News Release
Doctors and Machines Combine Intelligence to Prevent Deadly Lung Failure
October 22, 2018
A new artificial intelligence (AI) tool is being built to help doctors better identify and treat a deadly, but under-recognized, form of lung failure. Approximately 200,000 people in the United States suffer from acute respiratory distress syndrome (ARDS), which occurs when the lungs fill with fluid, and organs are deprived of oxygen. The challenge is that up to 40 percent of the time it can be missed.
“ARDS is under-recognized because these patients are often extremely ill and have other life-threatening conditions, such as shock, pneumonia, or trauma. Since diagnosis depends on the patient meeting a number of criteria, it is easy for one of the criteria to be attributed to another acute condition, rather than to ARDS,” said Dr. Michelle Ng Gong, chief of Research, Critical Care at Montefiore Health System and professor of medicine and of epidemiology & population health at Albert Einstein College of Medicine. “By using new technology we hope to help clinicians identify ARDS as early as possible, when treatment may be most effective.”

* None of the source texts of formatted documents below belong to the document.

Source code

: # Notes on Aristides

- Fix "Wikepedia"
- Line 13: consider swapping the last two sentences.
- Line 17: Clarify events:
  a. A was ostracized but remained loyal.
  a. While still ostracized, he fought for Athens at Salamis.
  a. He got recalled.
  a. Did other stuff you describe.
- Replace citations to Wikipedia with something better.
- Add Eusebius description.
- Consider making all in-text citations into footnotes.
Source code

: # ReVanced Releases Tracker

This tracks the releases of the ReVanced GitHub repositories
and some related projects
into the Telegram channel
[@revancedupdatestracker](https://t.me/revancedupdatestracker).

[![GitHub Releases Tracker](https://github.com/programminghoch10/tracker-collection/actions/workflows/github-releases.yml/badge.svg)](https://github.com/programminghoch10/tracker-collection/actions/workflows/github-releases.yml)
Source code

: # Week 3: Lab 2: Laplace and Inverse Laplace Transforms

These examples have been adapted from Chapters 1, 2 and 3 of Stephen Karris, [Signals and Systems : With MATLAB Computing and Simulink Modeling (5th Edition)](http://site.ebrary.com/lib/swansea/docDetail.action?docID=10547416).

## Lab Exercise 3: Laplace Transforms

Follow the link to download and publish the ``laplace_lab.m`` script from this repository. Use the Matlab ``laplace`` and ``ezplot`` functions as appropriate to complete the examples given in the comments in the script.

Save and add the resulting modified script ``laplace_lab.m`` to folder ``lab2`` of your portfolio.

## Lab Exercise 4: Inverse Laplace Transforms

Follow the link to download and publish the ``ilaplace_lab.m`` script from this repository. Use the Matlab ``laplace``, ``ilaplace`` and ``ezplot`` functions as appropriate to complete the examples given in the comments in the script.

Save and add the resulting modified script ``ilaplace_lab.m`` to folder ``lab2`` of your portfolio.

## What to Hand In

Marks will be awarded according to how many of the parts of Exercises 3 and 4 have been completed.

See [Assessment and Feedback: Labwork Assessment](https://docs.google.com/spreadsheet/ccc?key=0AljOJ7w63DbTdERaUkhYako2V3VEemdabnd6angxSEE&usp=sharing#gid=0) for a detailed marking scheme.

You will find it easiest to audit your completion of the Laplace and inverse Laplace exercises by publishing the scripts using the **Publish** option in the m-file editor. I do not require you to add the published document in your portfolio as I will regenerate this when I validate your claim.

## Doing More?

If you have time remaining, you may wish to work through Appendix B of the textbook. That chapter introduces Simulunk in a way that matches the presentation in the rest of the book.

Funded by a $1.2 million Agency for Healthcare Research and Quality grant, the new tool will screen patients throughout Montefiore and flag people at risk of developing ARDS. Once identified, clinicians will receive guidance on the best practices for treating patients with the condition.
To create the screening tool, researchers and data and computer scientists are building off of Montefiore Einstein’s existing AI platform, combing through years of de-identified patient data to determine dozens of critical, objective data points for ARDS. After developing a profile, the AI will run in the background of the electronic medical record system, flagging any patients who match the profile created for ARDS. This ARDS-specific tool is an extension of the work already conducted by the Critical Care and health data teams at Montefiore Einstein, which shows that AI can improve outcomes for people with another lung condition—severe acute respiratory failure.
“We have seen the power of AI and predictive analytics to accurately pinpoint patients at risk for other critical conditions and believe AI can be effective in helping clinicians identify patients with ARDS too,” said Parsa Mirhaji, M.D., Ph.D., director of Clinical Research Informatics, director of the Center for Health Data Innovations at Montefiore Einstein and associate professor, Systems and Computational Biology at Albert Einstein College of Medicine. “The ultimate goal is for AI to become a standard tool for clinicians, helping them provide the best care for our patients.”